*** SUPPLIED RECORDS

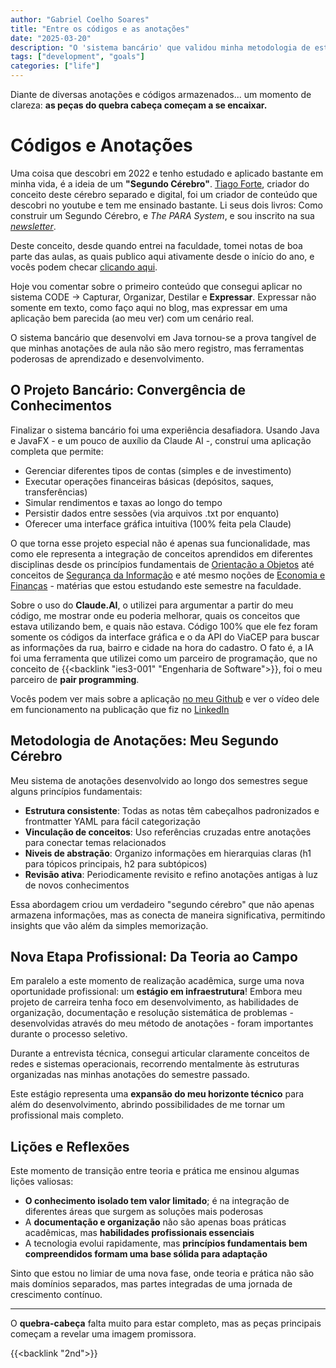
 ```yaml
---
author: "Gabriel Coelho Soares"
title: "Entre os códigos e as anotações"
date: "2025-03-20"
description: "O 'sistema bancário' que validou minha metodologia de estudos"
tags: ["development", "goals"]
categories: ["life"]
---
```

Diante de diversas anotações e códigos armazenados... um momento de clareza:
**as peças do quebra cabeça começam a se encaixar.**

<!--more-->

# Códigos e Anotações

Uma coisa que descobri em 2022 e tenho estudado e aplicado bastante em
minha vida, é a ideia de um **"Segundo Cérebro"**. [Tiago Forte](https://www.amazon.com.br/Criando-Segundo-C%C3%A9rebro-comprovado-desbloquear/dp/6555646616),
criador do conceito deste cérebro separado e digital, foi um criador de
conteúdo que descobri no youtube e tem me ensinado bastante. Li seus
dois livros: Como construir um Segundo Cérebro, e *The PARA System*, e
sou inscrito na sua *[newsletter](https://fortelabs.com/)*.

Deste conceito, desde quando entrei na faculdade, tomei notas de boa
parte das aulas, as quais publico aqui ativamente desde o início do ano,
e vocês podem checar [clicando aqui](https://devcoelho.com.br/categories/ads-fatec/).

Hoje vou comentar sobre o primeiro conteúdo que consegui aplicar no
sistema CODE -> Capturar, Organizar, Destilar e **Expressar**. Expressar não
somente em texto, como faço aqui no blog, mas expressar em uma aplicação
bem parecida (ao meu ver) com um cenário real.

O sistema bancário que desenvolvi em Java tornou-se a prova tangível de que
minhas anotações de aula não são mero registro, mas ferramentas poderosas
de aprendizado e desenvolvimento.

## O Projeto Bancário: Convergência de Conhecimentos

Finalizar o sistema bancário foi uma experiência desafiadora. Usando Java e
JavaFX - e um pouco de auxílio da Claude AI -, construí uma aplicação
completa que permite:

- Gerenciar diferentes tipos de contas (simples e de investimento)
- Executar operações financeiras básicas (depósitos, saques, transferências)
- Simular rendimentos e taxas ao longo do tempo
- Persistir dados entre sessões (via arquivos .txt por enquanto)
- Oferecer uma interface gráfica intuitiva (100% feita pela Claude)

O que torna esse projeto especial não é apenas sua funcionalidade, mas como
ele representa a integração de conceitos aprendidos em diferentes disciplinas
desde os princípios fundamentais de
[Orientação a Objetos](https://devcoelho.com.br/tags/ilp007/) até conceitos de
[Segurança da Informação](https://devcoelho.com.br/tags/isg003/) e até mesmo
noções de [Economia e Finanças](https://devcoelho.com.br/tags/cef-100/) -
matérias que estou estudando este semestre na faculdade.

Sobre o uso do **Claude.AI**, o utilizei para argumentar a partir do meu
código, me mostrar onde eu poderia melhorar, quais os conceitos que
estava utilizando bem, e quais não estava. Código 100% que ele fez foram
somente os códigos da interface gráfica e o da API do ViaCEP para buscar
as informações da rua, bairro e cidade na hora do cadastro. O fato é,
a IA foi uma ferramenta que utilizei como um parceiro de programação,
que no conceito de {{<backlink "ies3-001" "Engenharia de Software">}}, foi
o meu parceiro de **pair programming**.

Vocês podem ver mais sobre a aplicação
[no meu Github](https://github.com/GabrielCoelho/Java-Bank-OOP) e ver o
vídeo dele em funcionamento na publicação que fiz no
[LinkedIn](https://www.linkedin.com/posts/gabrielcoelhosb_java-desenvolvimentojava-javafx-activity-7308087890218000386-QSQj?utm_source=social_share_send&utm_medium=member_desktop_web&rcm=ACoAABzZI_ABaTaXgWKohPz9Y49V0iMRSLfFEXs)

## Metodologia de Anotações: Meu Segundo Cérebro

Meu sistema de anotações desenvolvido ao longo dos semestres segue alguns
princípios fundamentais:

- **Estrutura consistente**: Todas as notas têm cabeçalhos padronizados e
frontmatter YAML para fácil categorização
- **Vinculação de conceitos**: Uso referências cruzadas entre anotações para
conectar temas relacionados
- **Niveis de abstração**: Organizo informações em hierarquias claras (h1
para tópicos principais, h2 para subtópicos)
- **Revisão ativa**: Periodicamente revisito e refino anotações antigas à luz
de novos conhecimentos

Essa abordagem criou um verdadeiro "segundo cérebro" que não apenas armazena
informações, mas as conecta de maneira significativa, permitindo insights que
vão além da simples memorização.

## Nova Etapa Profissional: Da Teoria ao Campo

Em paralelo a este momento de realização acadêmica, surge uma nova
oportunidade profissional: um **estágio em infraestrutura**! Embora meu projeto
de carreira tenha foco em desenvolvimento, as habilidades de organização,
documentação e resolução sistemática de problemas - desenvolvidas através do
meu método de anotações - foram importantes durante o processo seletivo.

Durante a entrevista técnica, consegui articular claramente conceitos
de redes e sistemas operacionais, recorrendo mentalmente às estruturas
organizadas nas minhas anotações do semestre passado.

Este estágio representa uma **expansão do meu horizonte técnico** para além do
desenvolvimento, abrindo possibilidades de me tornar um profissional mais
completo.

## Lições e Reflexões

Este momento de transição entre teoria e prática me ensinou algumas lições
valiosas:

- **O conhecimento isolado tem valor limitado**; é na integração de diferentes
áreas que surgem as soluções mais poderosas
- A **documentação e organização** não são apenas boas práticas acadêmicas, mas
**habilidades profissionais essenciais**
- A tecnologia evolui rapidamente, mas **princípios fundamentais bem
compreendidos formam uma base sólida para adaptação**

Sinto que estou no limiar de uma nova fase, onde teoria e prática não são mais
domínios separados, mas partes integradas de uma jornada de crescimento contínuo.

----------

O **quebra-cabeça** falta muito para estar completo, mas as peças principais começam a
revelar uma imagem promissora.

{{<backlink "2nd">}}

******

> [WHAT TO PRODUCE]
Taking the entries above, write out exactly each line from the one holding "parte das aulas, as" to the one holding "- Oferecer uma", both included, and stop there.

> [SOLUTION TO THE PROBLEM]
parte das aulas, as quais publico aqui ativamente desde o início do ano,
e vocês podem checar [clicando aqui](https://devcoelho.com.br/categories/ads-fatec/).

Hoje vou comentar sobre o primeiro conteúdo que consegui aplicar no
sistema CODE -> Capturar, Organizar, Destilar e **Expressar**. Expressar não
somente em texto, como faço aqui no blog, mas expressar em uma aplicação
bem parecida (ao meu ver) com um cenário real.

O sistema bancário que desenvolvi em Java tornou-se a prova tangível de que
minhas anotações de aula não são mero registro, mas ferramentas poderosas
de aprendizado e desenvolvimento.

## O Projeto Bancário: Convergência de Conhecimentos

Finalizar o sistema bancário foi uma experiência desafiadora. Usando Java e
JavaFX - e um pouco de auxílio da Claude AI -, construí uma aplicação
completa que permite:

- Gerenciar diferentes tipos de contas (simples e de investimento)
- Executar operações financeiras básicas (depósitos, saques, transferências)
- Simular rendimentos e taxas ao longo do tempo
- Persistir dados entre sessões (via arquivos .txt por enquanto)
- Oferecer uma interface gráfica intuitiva (100% feita pela Claude)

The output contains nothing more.